Mustard Cole Slaw - cooking recipe

Ingredients
    1 (4 lb) cabbage
    1 large green bell pepper, very finely minced
    2 medium onions, very finely minced
    2 medium carrots, peeled, shredded, and finely minced
    4 teaspoons celery seeds
    2 teaspoons salt
    2 teaspoons fresh ground pepper
    1/2 cup fresh lemon juice
    2 -4 ounces french's yellow mustard
    1 1/2 cups sugar
    3/4 cup cider vinegar
    1/4 cup Frank's red hot sauce (or to taste)
Preparation
    Core the cabbage; cut cabbage into broad, round slices (about 1/3 inch thick); then chop crosswise so that you end up with a pile of chopped cabbage.

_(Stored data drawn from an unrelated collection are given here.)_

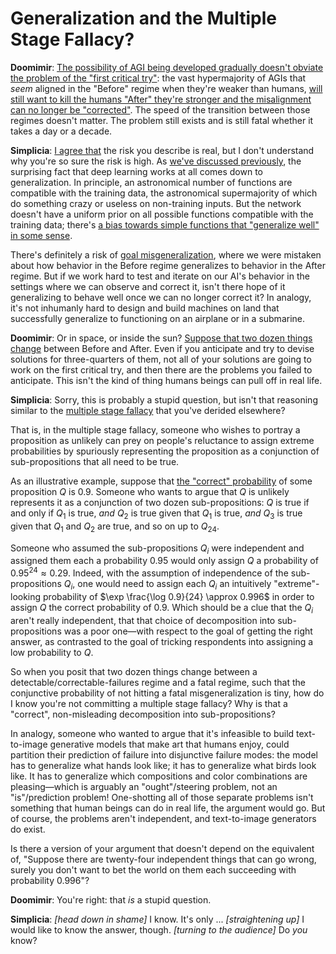 # Generalization and the Multiple Stage Fallacy?

**Doomimir**: [The possibility of AGI being developed gradually doesn't obviate the problem of the "first critical try"](https://www.lesswrong.com/posts/kgb58RL88YChkkBNf/the-problem?commentId=zEcMTMxj4mzovhQpZ): the vast hypermajority of AGIs that _seem_ aligned in the "Before" regime when they're weaker than humans, [will still want to kill the humans "After" they're stronger and the misalignment can no longer be "corrected"](https://ifanyonebuildsit.com/10/a-closer-look-at-before-and-after). The speed of the transition between those regimes doesn't matter. The problem still exists and is still fatal whether it takes a day or a decade.

**Simplicia**: [I agree that](https://www.lesswrong.com/posts/kgb58RL88YChkkBNf/the-problem?commentId=6YBNPriTW8iTHQ2v4) the risk you describe is real, but I don't understand why you're so sure the risk is high. As [we've discussed previously](https://www.lesswrong.com/posts/pYWA7hYJmXnuyby33/alignment-implications-of-llm-successes-a-debate-in-one-act), the surprising fact that deep learning works at all comes down to generalization. In principle, an astronomical number of functions are compatible with the training data, the astronomical supermajority of which do something crazy or useless on non-training inputs. But the network doesn't have a uniform prior on all possible functions compatible with the training data; there's [a bias towards simple functions that "generalize well" in some sense](https://arxiv.org/abs/1805.08522).

There's definitely a risk of [goal misgeneralization](https://arxiv.org/abs/2210.01790), where we were mistaken about how behavior in the Before regime generalizes to behavior in the After regime. But if we work hard to test and iterate on our AI's behavior in the settings where we can observe and correct it, isn't there hope of it generalizing to behave well once we can no longer correct it? In analogy, it's not inhumanly hard to design and build machines on land that successfully generalize to functioning on an airplane or in a submarine.

**Doomimir**: Or in space, or inside the sun? [Suppose that two dozen things change](https://www.lesswrong.com/posts/kgb58RL88YChkkBNf/the-problem?commentId=RqrKG3x6q3Wqz5TED) between Before and After. Even if you anticipate and try to devise solutions for three-quarters of them, not all of your solutions are going to work on the first critical try, and then there are the problems you failed to anticipate. This isn't the kind of thing humans beings can pull off in real life.

**Simplicia**: Sorry, this is probably a stupid question, but isn't that reasoning similar to the [multiple stage fallacy](https://arbital.com/p/multiple_stage_fallacy/) that you've derided elsewhere?

That is, in the multiple stage fallacy, someone who wishes to portray a proposition as unlikely can prey on people's reluctance to assign extreme probabilities by spuriously representing the proposition as a conjunction of sub-propositions that all need to be true.

As an illustrative example, suppose that [the "correct" probability](https://www.lesswrong.com/posts/XhaKvQyHzeXdNnFKy/probability-is-subjectively-objective) of some proposition $Q$ is 0.9. Someone who wants to argue that $Q$ is unlikely represents it as a conjunction of two dozen sub-propositions: $Q$ is true if and only if $Q_1$ is true, _and_ $Q_2$ is true given that $Q_1$ is true, _and_ $Q_3$ is true given that $Q_1$ and $Q_2$ are true, and so on up to $Q_{24}$.

Someone who assumed the sub-propositions $Q_i$ were independent and assigned them each a probability 0.95 would only assign $Q$ a probability of $0.95^{24} \approx 0.29$. Indeed, with the assumption of independence of the sub-propositions $Q_i$, one would need to assign each $Q_i$ an intuitively "extreme"-looking probability of $\exp \frac{\log 0.9}{24} \approx 0.996$ in order to assign $Q$ the correct probability of 0.9. Which should be a clue that the $Q_i$ aren't really independent, that that choice of decomposition into sub-propositions was a poor one—with respect to the goal of getting the right answer, as contrasted to the goal of tricking respondents into assigning a low probability to $Q$.

So when you posit that two dozen things change between a detectable/correctable-failures regime and a fatal regime, such that the conjunctive probability of not hitting a fatal misgeneralization is tiny, how do I know you're not committing a multiple stage fallacy? Why is that a "correct", non-misleading decomposition into sub-propositions?

In analogy, someone who wanted to argue that it's infeasible to build text-to-image generative models that make art that humans enjoy, could partition their prediction of failure into disjunctive failure modes: the model has to generalize what hands look like; it has to generalize what birds look like. It has to generalize which compositions and color combinations are pleasing—which is arguably an "ought"/steering problem, not an "is"/prediction problem! One-shotting all of those separate problems isn't something that human beings can do in real life, the argument would go. But of course, the problems aren't independent, and text-to-image generators do exist.

Is there a version of your argument that doesn't depend on the equivalent of, "Suppose there are twenty-four independent things that can go wrong, surely you don't want to bet the world on them each succeeding with probability 0.996"?

**Doomimir**: You're right: that _is_ a stupid question.

**Simplicia**: _[head down in shame]_ I know. It's only ... _[straightening up]_ I would like to know the answer, though. _[turning to the audience]_ Do _you_ know?

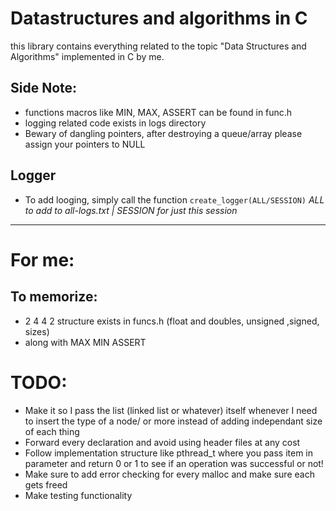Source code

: # Datastructures and algorithms in C

this library contains everything related to the topic "Data Structures and Algorithms" implemented in C by me.

## Side Note:

- functions macros like MIN, MAX, ASSERT can be found in func.h
- logging related code exists in logs directory
- Bewary of dangling pointers, after destroying a queue/array please
  assign your pointers to NULL

## Logger

- To add looging, simply call the function `create_logger(ALL/SESSION)` _ALL to add to all-logs.txt | SESSION for just this session_

---

# For me:

## To memorize:

- 2 4 4 2 structure exists in funcs.h (float and doubles, unsigned ,signed, sizes)
- along with MAX MIN ASSERT

# TODO:

- Make it so I pass the list (linked list or whatever) itself whenever I need to insert the type of a node/ or more instead of adding independant size of each thing
- Forward every declaration and avoid using header files at any cost
- Follow implementation structure like pthread_t where you pass item in parameter and return 0 or 1 to see if an operation was successful or not!
- Make sure to add error checking for every malloc and make sure each gets freed
- Make testing functionality
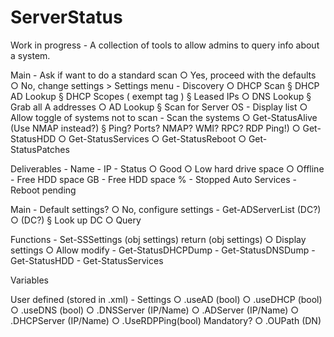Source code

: # ServerStatus
Work in progress  - A collection of tools to allow admins to query info about a system.

Main
	- Ask if want to do a standard scan
		○ Yes, proceed with the defaults
		○ No, change settings > Settings menu
	- Discovery
		○ DHCP Scan
			§ DHCP AD Lookup
			§ DHCP Scopes ( exempt tag )
			§ Leased IPs
		○ DNS Lookup
			§ Grab all A addresses
		○ AD Lookup
			§ Scan for Server OS
	- Display list
		○ Allow toggle of systems not to scan
	- Scan the systems
		○ Get-StatusAlive (Use NMAP instead?)
			§ Ping? Ports? NMAP? WMI? RPC? RDP Ping!)
		○ Get-StatusHDD
		○ Get-StatusServices
		○ Get-StatusReboot
		○ Get-StatusPatches
		

Deliverables
	- Name
	- IP
	- Status
		○ Good
		○ Low hard drive space
		○ Offline
	- Free HDD space GB
	- Free HDD space %
	- Stopped Auto Services
	- Reboot pending

Main
	- Default settings? 
		○ No, configure settings
	- Get-ADServerList (DC?)
		○ (DC?)
			§ Look up DC
		○ Query 
	
Functions
	- Set-SSSettings (obj settings) return (obj settings)
		○ Display settings
		○ Allow modify
	- Get-StatusDHCPDump
	- Get-StatusDNSDump
	- Get-StatusHDD
	- Get-StatusServices
	
		
Variables


User defined (stored in .xml)
	- Settings
		○ .useAD (bool)
		○ .useDHCP (bool)
		○ .useDNS (bool)
		○ .DNSServer (IP/Name)
		○ .ADServer (IP/Name)
		○ .DHCPServer (IP/Name)
		○ .UseRDPPing(bool) Mandatory?
		○ .OUPath (DN)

    Place the chopped cabbage in a large bowl and add the bell pepper, onions, carrots, celery seeds, salt, and pepper.
    Toss everything with the lemon juice and set aside.
    Add the mustard to another bowl; blend in the sugar and vinegar.
    Add the mustard mixture to the cabbage mixture; toss to blend well.
    Add the hot sauce to taste; adjust seasoning.
    Serve right away or store in the refrigerator for as long as a week.